1. Field of the Invention
This invention pertains to stitchbonded articles and to methods of producing such articles. Particularly, stitchbonded articles having absorbent and/or scrubbing abilities are described.
2. Related Art
Parella, J. C., "Nonwoven Technology and Wipers", paper presented at INDA-TEC 1989, presents a perceptive account of the nonwoven industry. Specifically, Parella describes and compares the four primary techniques that commercial manufacturers have focused on for producing absorbent wipes. In order of commercialization they are:
dry staple (carded, air laid, saturation or spray bonded webs made from textile fibers);
air-lay (fabric made by air laying and bonding cellulosic or synthetic pulp fibers);
melt blown (webs formed by in-line melt spinning of very fine fibers); and
spunlace (fabrics produced by hydraulic entangling of fibers).

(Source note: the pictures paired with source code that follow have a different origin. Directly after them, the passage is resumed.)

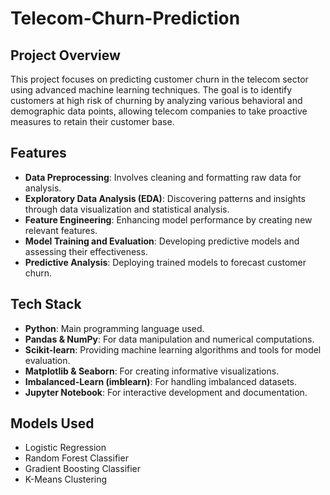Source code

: # Telecom-Churn-Prediction
## Project Overview
This project focuses on predicting customer churn in the telecom sector using advanced machine learning techniques. The goal is to identify customers at high risk of churning by analyzing various behavioral and demographic data points, allowing telecom companies to take proactive measures to retain their customer base.

## Features
- **Data Preprocessing**: Involves cleaning and formatting raw data for analysis.
- **Exploratory Data Analysis (EDA)**: Discovering patterns and insights through data visualization and statistical analysis.
- **Feature Engineering**: Enhancing model performance by creating new relevant features.
- **Model Training and Evaluation**: Developing predictive models and assessing their effectiveness.
- **Predictive Analysis**: Deploying trained models to forecast customer churn.

## Tech Stack
- **Python**: Main programming language used.
- **Pandas & NumPy**: For data manipulation and numerical computations.
- **Scikit-learn**: Providing machine learning algorithms and tools for model evaluation.
- **Matplotlib & Seaborn**: For creating informative visualizations.
- **Imbalanced-Learn (imblearn)**: For handling imbalanced datasets.
- **Jupyter Notebook**: For interactive development and documentation.

## Models Used
- Logistic Regression
- Random Forest Classifier
- Gradient Boosting Classifier
- K-Means Clustering
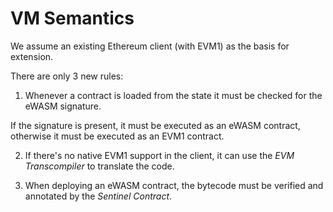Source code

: # VM Semantics

We assume an existing Ethereum client (with EVM1) as the basis for extension.

There are only 3 new rules:

1. Whenever a contract is loaded from the state it must be checked for the eWASM signature.

If the signature is present, it must be executed as an eWASM contract, otherwise it must be executed as an EVM1 contract.

2. If there's no native EVM1 support in the client, it can use the *EVM Transcompiler* to translate the code.

3. When deploying an eWASM contract, the bytecode must be verified and annotated by the *Sentinel Contract*.
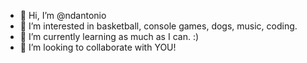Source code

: - 👋 Hi, I’m @ndantonio
- 👀 I’m interested in basketball, console games, dogs, music, coding.
- 🌱 I’m currently learning as much as I can. :)
- 💞️ I’m looking to collaborate with YOU!

<!---
ndantonio/ndantonio is a ✨ special ✨ repository because its `README.md` (this file) appears on your GitHub profile.
You can click the Preview link to take a look at your changes.
--->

Parella compares these primarily using the "alphabet" of consumer driven requirements for wipes: "A" for absorbency; "B" for bulk density; "C" for consistency; "D" for durability; and "P" for price.
Dry staple nonwoven wipes were acceptable in terms of A and D, but P was a premium over 100% cellulosic paper wipes. Absorbent wipes made using the air-lay process generally met consumer needs for A, B, C, and P but fell short on improving D over already available dry staple nonwoven wipes. Despite this, product acceptance was almost immediate in industrial and consumer sectors. Fabrics made from melt blown fibers exhibited outstanding oil absorbency, and aqueous absorbency was acceptable. Adsorption or entrapment is the method of absorbency employed rather than absorption into the fiber or cellulose as in the use of the dry staple or air laying techniques. B, C, D, and P were adequate but not dramatically different from prior wipes. Spunlaced fabrics were said to be "the most complete nonwoven wiper seen to date" in terms of A, B, C, and D, and P was "within the range of acceptance given the performance characteristics."

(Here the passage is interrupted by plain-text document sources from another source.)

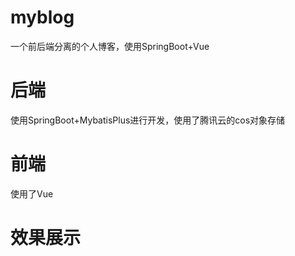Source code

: # myblog
一个前后端分离的个人博客，使用SpringBoot+Vue

# 后端
使用SpringBoot+MybatisPlus进行开发，使用了腾讯云的cos对象存储

# 前端
使用了Vue

# 效果展示

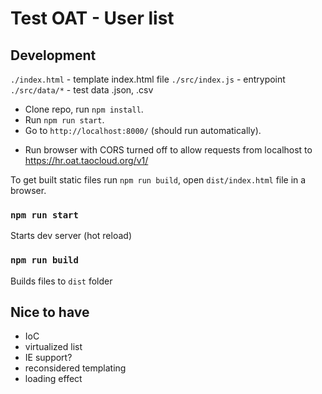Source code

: # Test OAT - User list

## Development

`./index.html` - template index.html file
`./src/index.js` - entrypoint
`./src/data/*` - test data .json, .csv

- Clone repo, run `npm install`. 
- Run `npm run start`.
- Go to `http://localhost:8000/` (should run automatically).

* Run browser with CORS turned off to allow requests from localhost to https://hr.oat.taocloud.org/v1/

To get built static files run `npm run build`, open `dist/index.html` file in a browser.

### `npm run start` 
Starts dev server (hot reload)

### `npm run build`
Builds files to `dist` folder

## Nice to have
- IoC
- virtualized list
- IE support?
- reconsidered templating
- loading effect
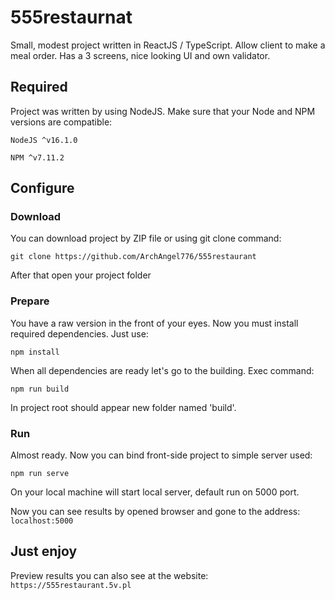 # 555restaurnat

Small, modest project written in ReactJS / TypeScript. Allow client to make a meal order. Has a 3 screens, nice looking UI and own validator.

## Required

Project was written by using NodeJS. Make sure that your Node and NPM versions are compatible:

``NodeJS ^v16.1.0``

``NPM ^v7.11.2``

## Configure

### Download

You can download project by ZIP file or using git clone command:

``git clone https://github.com/ArchAngel776/555restaurant``

After that open your project folder

### Prepare

You have a raw version in the front of your eyes. Now you must install required dependencies. Just use:

``npm install``

When all dependencies are ready let's go to the building. Exec command:

``npm run build``

In project root should appear new folder named 'build'.

### Run

Almost ready. Now you can bind front-side project to simple server used:

``npm run serve``

On your local machine will start local server, default run on 5000 port.

Now you can see results by opened browser and gone to the address: ``localhost:5000``

## Just enjoy

Preview results you can also see at the website: ``https://555restaurant.5v.pl``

Stitchbonding, as a method of bonding two fabrics together to form a durable, absorbent wipe, has apparently not received the amount of attention of the wipes industry as have the above mentioned techniques.
There are numerous stitchbonded materials which include thermoplastic material in some manner incorporated into the material. For example, U.S. Pat. No. 5,104,703 discloses a single layer nonwoven fabric that is a single layer batt formed of crosslapped fiber, having a structure compacted by needle tacking, and being thermally bonded by thermally setting a low melting thermoplastic material intermixed throughout the batt. The batt is stitched through. U.S. Pat. No. 4,740,407 describes a pile-like substrate comprising a textile carrier body consisting of fibers and having a rough surface on at least one side, being at least partially impregnated with a polymeric synthetic plastics material having a foam-like condition. The substrate is ground on at least one impregnated surface such that the fibers of the carrier body protrude at least partially out of the substrate.